The Smartest Way To Buy A Car

The more you use it, the less it’s worth. We all know a car is a depreciating asset. 

BUT, what if you could flip that script?  

Paying cash for a car is a waste of money. Only slightly better is getting a car loan. 

Why?

If I save up to pay cash for a car, that’s money I’m not investing. 

So even if I don’t have a car payment, it still costs me 10% in missed market returns for the price of the car.

If I get a car loan, that’s a little better. Then it’s “only” costing me 6% interest for the car loan.

But I won’t get more in return. 

The car isn’t going to MAKE me money when I sell it. 

So if paying cash and borrowing money are both raw deals, what’s a Financial Zen Master to do?

3 STEPS TO TURN YOUR CAR INTO AN APPRECIATING ASSET

1. CALCULATE YOUR MONTHLY CAR LOAN PAYMENTS

There are plenty of online calculators you can use.
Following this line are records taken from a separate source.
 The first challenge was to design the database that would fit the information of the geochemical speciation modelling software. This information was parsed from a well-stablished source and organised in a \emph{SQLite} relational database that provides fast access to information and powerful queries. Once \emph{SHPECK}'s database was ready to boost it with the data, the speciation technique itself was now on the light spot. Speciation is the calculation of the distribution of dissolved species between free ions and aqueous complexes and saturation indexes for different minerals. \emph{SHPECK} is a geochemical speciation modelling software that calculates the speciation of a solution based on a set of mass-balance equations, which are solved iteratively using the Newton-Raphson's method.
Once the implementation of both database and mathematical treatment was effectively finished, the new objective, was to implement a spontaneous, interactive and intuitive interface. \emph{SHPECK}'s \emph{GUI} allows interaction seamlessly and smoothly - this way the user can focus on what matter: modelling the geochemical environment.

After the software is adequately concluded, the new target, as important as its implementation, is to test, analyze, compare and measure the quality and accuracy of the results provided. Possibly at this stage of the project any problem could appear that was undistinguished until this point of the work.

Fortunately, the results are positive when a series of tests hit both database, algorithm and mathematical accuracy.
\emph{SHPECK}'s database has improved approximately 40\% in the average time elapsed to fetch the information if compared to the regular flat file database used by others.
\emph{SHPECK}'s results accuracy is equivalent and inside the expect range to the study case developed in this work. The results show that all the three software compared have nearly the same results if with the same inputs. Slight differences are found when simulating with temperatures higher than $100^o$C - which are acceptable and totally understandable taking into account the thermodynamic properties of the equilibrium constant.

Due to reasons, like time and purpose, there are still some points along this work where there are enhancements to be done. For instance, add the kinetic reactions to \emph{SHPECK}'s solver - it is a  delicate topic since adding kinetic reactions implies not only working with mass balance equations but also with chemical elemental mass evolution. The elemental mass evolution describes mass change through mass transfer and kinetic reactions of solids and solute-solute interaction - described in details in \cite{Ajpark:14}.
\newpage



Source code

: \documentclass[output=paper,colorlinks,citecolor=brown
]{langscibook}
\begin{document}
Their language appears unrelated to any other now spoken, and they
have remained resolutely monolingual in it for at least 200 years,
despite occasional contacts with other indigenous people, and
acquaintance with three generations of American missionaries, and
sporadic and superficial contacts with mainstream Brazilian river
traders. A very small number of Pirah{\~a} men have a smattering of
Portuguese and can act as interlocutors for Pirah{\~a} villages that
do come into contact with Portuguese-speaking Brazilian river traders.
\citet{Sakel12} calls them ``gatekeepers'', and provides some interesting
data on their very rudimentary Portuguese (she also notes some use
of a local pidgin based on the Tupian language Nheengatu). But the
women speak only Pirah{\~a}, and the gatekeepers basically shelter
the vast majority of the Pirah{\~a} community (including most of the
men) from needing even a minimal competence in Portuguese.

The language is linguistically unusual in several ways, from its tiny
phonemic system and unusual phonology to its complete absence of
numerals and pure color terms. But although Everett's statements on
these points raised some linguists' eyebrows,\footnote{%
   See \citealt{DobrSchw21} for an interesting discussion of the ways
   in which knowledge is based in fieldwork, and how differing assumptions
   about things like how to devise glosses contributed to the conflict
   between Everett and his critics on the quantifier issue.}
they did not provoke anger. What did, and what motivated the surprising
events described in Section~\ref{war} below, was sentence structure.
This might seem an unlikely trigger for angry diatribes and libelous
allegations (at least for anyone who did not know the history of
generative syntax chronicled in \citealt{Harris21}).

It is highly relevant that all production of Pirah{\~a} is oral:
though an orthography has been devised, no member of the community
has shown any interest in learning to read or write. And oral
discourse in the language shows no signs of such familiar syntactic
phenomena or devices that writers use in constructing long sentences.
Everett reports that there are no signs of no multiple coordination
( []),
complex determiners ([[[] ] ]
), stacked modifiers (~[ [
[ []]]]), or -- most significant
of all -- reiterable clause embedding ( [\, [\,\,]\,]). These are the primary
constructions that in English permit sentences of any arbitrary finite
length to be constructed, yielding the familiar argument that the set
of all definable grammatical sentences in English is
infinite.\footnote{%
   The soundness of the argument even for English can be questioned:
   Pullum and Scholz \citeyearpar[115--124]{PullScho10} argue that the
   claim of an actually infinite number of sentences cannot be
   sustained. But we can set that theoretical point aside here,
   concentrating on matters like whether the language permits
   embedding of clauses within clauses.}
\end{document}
Most used car sites have it calculated automatically.

2. SAVE THAT AMOUNT (OR MORE) EVERY MONTH

Make room in your living expenses for the car payment by SAVING that amount first. 

This shouldn’t affect your target Financial Zen Age (or if it does, make sure you do the math and you can live with it.)

3. AFTER SAVING ENOUGH TO PAY CASH, GET A CAR LOAN

The money you saved is now invested in your long-term savings earning 10%ish per year. 

The payments you make on your car loan will cost you 6% interest. 

Your car is now making you 4% for the life of the loan plus 10% for every year you keep it after it’s paid off.

I’m actively doing that right now for my current dream car, a manual-transmission 2014 BMW M5 F10. 

It will be some seriously delayed gratification, but the satisfaction of not wasting my money on a depreciating asset is worth every second of anticipation (and kinda enhances it TBH).